Influence of matrix and alloying on the high cycle fatigue properties of compacted graphite iron for cylinder heads

Sammanfattning: Continued improvements in combustion processes, introduction of biofuels, decreasing fuel consumption and increasing specific power will inevitably lead to an increase of the combustion pressure, which can be accompanied with a temperature increase. This will increase the loading on many components and drives the development of materials more resistant to the harsh conditions close to the engine. The cylinder head is one of the components that will be affected by the increased loads. Therefore, thermomechancial loads (TMF) originating from the cyclic temperature variations from the heating up and cooling down cycles of the engine and the high cycle fatigue load (HCF) emanating from the repeated combustion pressure pulses may cause failure of the component. Today, most cylinder heads for heavy trucks are cast in either lamellar graphite iron (LGI) or compacted graphite iron (CGI). In both cases, the graphite particles are embedded in a pearlitic matrix. A possible improvement of the endurance life of the component is to add silicon to the composition.
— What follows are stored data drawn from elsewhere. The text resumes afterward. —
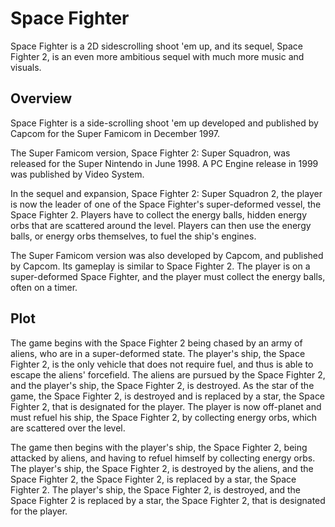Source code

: # Space Fighter

Space Fighter is a 2D sidescrolling shoot 'em up, and its sequel, Space Fighter 2, is an even more ambitious sequel with much more music and visuals.

## Overview

Space Fighter is a side-scrolling shoot 'em up developed and published by Capcom for the Super Famicom in December 1997.

The Super Famicom version, Space Fighter 2: Super Squadron, was released for the Super Nintendo in June 1998. A PC Engine release in 1999 was published by Video System.

In the sequel and expansion, Space Fighter 2: Super Squadron 2, the player is now the leader of one of the Space Fighter's super-deformed vessel, the Space Fighter 2. Players have to collect the energy balls, hidden energy orbs that are scattered around the level. Players can then use the energy balls, or energy orbs themselves, to fuel the ship's engines.

The Super Famicom version was also developed by Capcom, and published by Capcom. Its gameplay is similar to Space Fighter 2. The player is on a super-deformed Space Fighter, and the player must collect the energy balls, often on a timer.

## Plot

The game begins with the Space Fighter 2 being chased by an army of aliens, who are in a super-deformed state. The player's ship, the Space Fighter 2, is the only vehicle that does not require fuel, and thus is able to escape the aliens' forcefield. The aliens are pursued by the Space Fighter 2, and the player's ship, the Space Fighter 2, is destroyed. As the star of the game, the Space Fighter 2, is destroyed and is replaced by a star, the Space Fighter 2, that is designated for the player. The player is now off-planet and must refuel his ship, the Space Fighter 2, by collecting energy orbs, which are scattered over the level.

The game then begins with the player's ship, the Space Fighter 2, being attacked by aliens, and having to refuel himself by collecting energy orbs. The player's ship, the Space Fighter 2, is destroyed by the aliens, and the Space Fighter 2, the Space Fighter 2, is replaced by a star, the Space Fighter 2. The player's ship, the Space Fighter 2, is destroyed, and the Space Fighter 2 is replaced by a star, the Space Fighter 2, that is designated for the player.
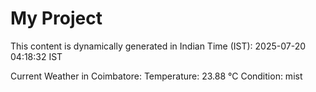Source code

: # My Project

This content is dynamically generated in Indian Time (IST): 2025-07-20 04:18:32 IST


Current Weather in Coimbatore:
Temperature: 23.88 °C
Condition: mist
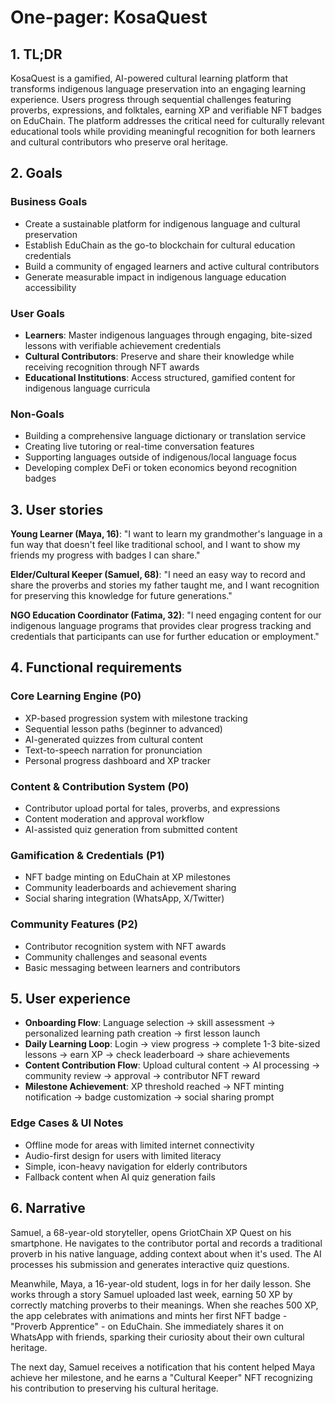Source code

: # One-pager: KosaQuest

## 1. TL;DR
KosaQuest is a gamified, AI-powered cultural learning platform that transforms indigenous language preservation into an engaging learning experience. Users progress through sequential challenges featuring proverbs, expressions, and folktales, earning XP and verifiable NFT badges on EduChain. The platform addresses the critical need for culturally relevant educational tools while providing meaningful recognition for both learners and cultural contributors who preserve oral heritage.

## 2. Goals
### Business Goals
* Create a sustainable platform for indigenous language and cultural preservation
* Establish EduChain as the go-to blockchain for cultural education credentials
* Build a community of engaged learners and active cultural contributors
* Generate measurable impact in indigenous language education accessibility

### User Goals
* **Learners**: Master indigenous languages through engaging, bite-sized lessons with verifiable achievement credentials
* **Cultural Contributors**: Preserve and share their knowledge while receiving recognition through NFT awards
* **Educational Institutions**: Access structured, gamified content for indigenous language curricula

### Non-Goals
* Building a comprehensive language dictionary or translation service
* Creating live tutoring or real-time conversation features
* Supporting languages outside of indigenous/local language focus
* Developing complex DeFi or token economics beyond recognition badges

## 3. User stories
**Young Learner (Maya, 16)**: "I want to learn my grandmother's language in a fun way that doesn't feel like traditional school, and I want to show my friends my progress with badges I can share."

**Elder/Cultural Keeper (Samuel, 68)**: "I need an easy way to record and share the proverbs and stories my father taught me, and I want recognition for preserving this knowledge for future generations."

**NGO Education Coordinator (Fatima, 32)**: "I need engaging content for our indigenous language programs that provides clear progress tracking and credentials that participants can use for further education or employment."

## 4. Functional requirements
### Core Learning Engine (P0)
* XP-based progression system with milestone tracking
* Sequential lesson paths (beginner to advanced)
* AI-generated quizzes from cultural content
* Text-to-speech narration for pronunciation
* Personal progress dashboard and XP tracker

### Content & Contribution System (P0)
* Contributor upload portal for tales, proverbs, and expressions
* Content moderation and approval workflow
* AI-assisted quiz generation from submitted content

### Gamification & Credentials (P1)
* NFT badge minting on EduChain at XP milestones
* Community leaderboards and achievement sharing
* Social sharing integration (WhatsApp, X/Twitter)

### Community Features (P2)
* Contributor recognition system with NFT awards
* Community challenges and seasonal events
* Basic messaging between learners and contributors

## 5. User experience
* **Onboarding Flow**: Language selection → skill assessment → personalized learning path creation → first lesson launch
* **Daily Learning Loop**: Login → view progress → complete 1-3 bite-sized lessons → earn XP → check leaderboard → share achievements
* **Content Contribution Flow**: Upload cultural content → AI processing → community review → approval → contributor NFT reward
* **Milestone Achievement**: XP threshold reached → NFT minting notification → badge customization → social sharing prompt

### Edge Cases & UI Notes
* Offline mode for areas with limited internet connectivity
* Audio-first design for users with limited literacy
* Simple, icon-heavy navigation for elderly contributors
* Fallback content when AI quiz generation fails

## 6. Narrative
Samuel, a 68-year-old storyteller, opens GriotChain XP Quest on his smartphone. He navigates to the contributor portal and records a traditional proverb in his native language, adding context about when it's used. The AI processes his submission and generates interactive quiz questions. 

Meanwhile, Maya, a 16-year-old student, logs in for her daily lesson. She works through a story Samuel uploaded last week, earning 50 XP by correctly matching proverbs to their meanings. When she reaches 500 XP, the app celebrates with animations and mints her first NFT badge - "Proverb Apprentice" - on EduChain. She immediately shares it on WhatsApp with friends, sparking their curiosity about their own cultural heritage.

The next day, Samuel receives a notification that his content helped Maya achieve her milestone, and he earns a "Cultural Keeper" NFT recognizing his contribution to preserving his cultural heritage.
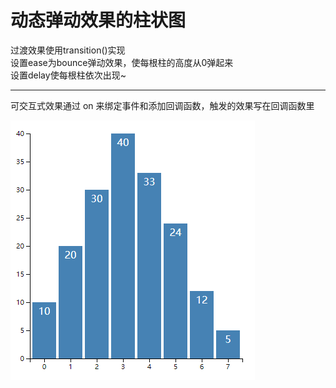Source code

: 动态弹动效果的柱状图
====
过渡效果使用transition()实现<br>
设置ease为bounce弹动效果，使每根柱的高度从0弹起来<br>
设置delay使每根柱依次出现~<br>

***

可交互式效果通过 on 来绑定事件和添加回调函数，触发的效果写在回调函数里

![](https://github.com/lilyzhang728/d3.js/blob/master/dynamic-diagram/img/demo.PNG)




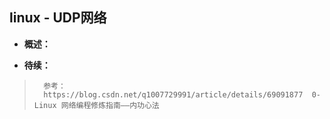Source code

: ## linux - UDP网络
- **概述：**
>
>
>
>
>
>
>
>
>
>
>
>
>
>
>
>
>
>

- **待续：**
>       参考：
>       https://blog.csdn.net/q1007729991/article/details/69091877  0-Linux 网络编程修炼指南——内功心法
>
>
>
>
>
>
>
>
>
>
>
>
>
Silicon promotes the formation of ferrite and the hypotheis is that the more ductile ferritic matrix enclosing the graphite particles will improve the resistance to macro crack initiation and propagation and thus the life of the component. The purpose of this master thesis is to investigate the effect of a ferritic matrix as well as other added alloying elements such as molybdenum and nickel on the high cycle fatigue properties of CGI. The HCF properties of three ferritic alloys with different amounts of molybdenum and four pearlitic alloys with additions of molybden or nickel were compared at a fatigue life of 2 miljon cycles and a stress ratio of R=0.1. The results show that the silicon alloyed ferritic base material, without molybdenum, had a fatigue strength that on average was about 10 % higher than the corresponding pearlitic base alloy without alloying elements. Adding 0.25 wt % molybdenum improved the fatigue strength for both the pearlitic and the ferritic alloy with about 5-10 %. Further, for the pearlitic materials, molybdenum also improved the static mechanical properties while no such effect was seen for the alloys with a ferritic matrix. It was also found that nickel did not alter the HCF or the static properties significantly on the materials with pearlitic matrix.